## MATERIAL FOR THIS TASK
————

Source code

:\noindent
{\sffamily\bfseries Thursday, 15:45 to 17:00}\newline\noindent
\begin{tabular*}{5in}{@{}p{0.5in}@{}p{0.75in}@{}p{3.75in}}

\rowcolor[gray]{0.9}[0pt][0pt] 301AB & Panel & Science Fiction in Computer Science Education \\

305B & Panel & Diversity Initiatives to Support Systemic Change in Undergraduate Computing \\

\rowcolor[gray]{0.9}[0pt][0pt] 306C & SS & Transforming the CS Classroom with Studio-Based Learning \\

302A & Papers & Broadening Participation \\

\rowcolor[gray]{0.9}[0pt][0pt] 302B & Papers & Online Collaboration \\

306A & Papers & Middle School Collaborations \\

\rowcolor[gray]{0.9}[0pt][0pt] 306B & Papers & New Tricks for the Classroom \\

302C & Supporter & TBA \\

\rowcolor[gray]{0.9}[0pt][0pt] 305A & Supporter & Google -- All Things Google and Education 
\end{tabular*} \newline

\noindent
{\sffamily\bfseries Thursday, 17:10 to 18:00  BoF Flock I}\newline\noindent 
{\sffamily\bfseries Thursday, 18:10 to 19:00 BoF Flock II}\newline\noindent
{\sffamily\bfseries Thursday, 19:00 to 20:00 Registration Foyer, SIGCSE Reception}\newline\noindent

————

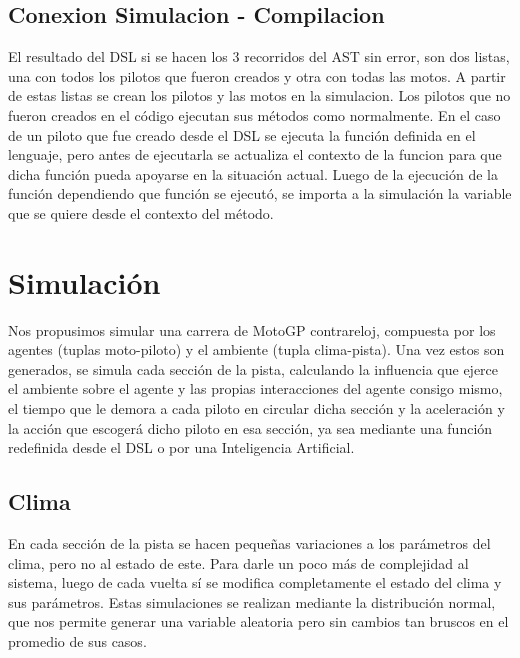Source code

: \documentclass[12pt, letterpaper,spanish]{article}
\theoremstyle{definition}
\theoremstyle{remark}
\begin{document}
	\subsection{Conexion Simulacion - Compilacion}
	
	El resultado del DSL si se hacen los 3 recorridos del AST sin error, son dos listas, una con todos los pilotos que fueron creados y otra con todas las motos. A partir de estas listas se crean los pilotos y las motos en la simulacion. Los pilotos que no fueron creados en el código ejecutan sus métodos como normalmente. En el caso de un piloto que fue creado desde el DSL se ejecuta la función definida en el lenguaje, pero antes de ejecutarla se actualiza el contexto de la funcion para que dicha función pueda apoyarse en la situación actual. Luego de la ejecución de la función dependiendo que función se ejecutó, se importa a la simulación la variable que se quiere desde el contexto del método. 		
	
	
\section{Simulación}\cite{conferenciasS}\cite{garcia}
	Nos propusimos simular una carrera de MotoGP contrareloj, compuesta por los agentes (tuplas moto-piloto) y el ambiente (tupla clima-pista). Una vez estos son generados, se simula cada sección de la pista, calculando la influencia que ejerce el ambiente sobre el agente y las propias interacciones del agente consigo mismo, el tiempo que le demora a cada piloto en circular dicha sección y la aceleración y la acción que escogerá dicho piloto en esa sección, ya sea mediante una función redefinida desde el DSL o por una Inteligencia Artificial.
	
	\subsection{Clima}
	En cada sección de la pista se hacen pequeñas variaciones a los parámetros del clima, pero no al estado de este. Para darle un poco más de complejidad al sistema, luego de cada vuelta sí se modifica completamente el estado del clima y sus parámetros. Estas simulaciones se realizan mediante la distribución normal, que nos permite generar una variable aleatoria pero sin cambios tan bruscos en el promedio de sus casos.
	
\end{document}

————

## DIRECTIONS
The expected answer is each line of the records above that includes the string "Supporter".

## OUTPUT OF THE TASK
302C & Supporter & TBA \\
\rowcolor[gray]{0.9}[0pt][0pt] 305A & Supporter & Google -- All Things Google and Education 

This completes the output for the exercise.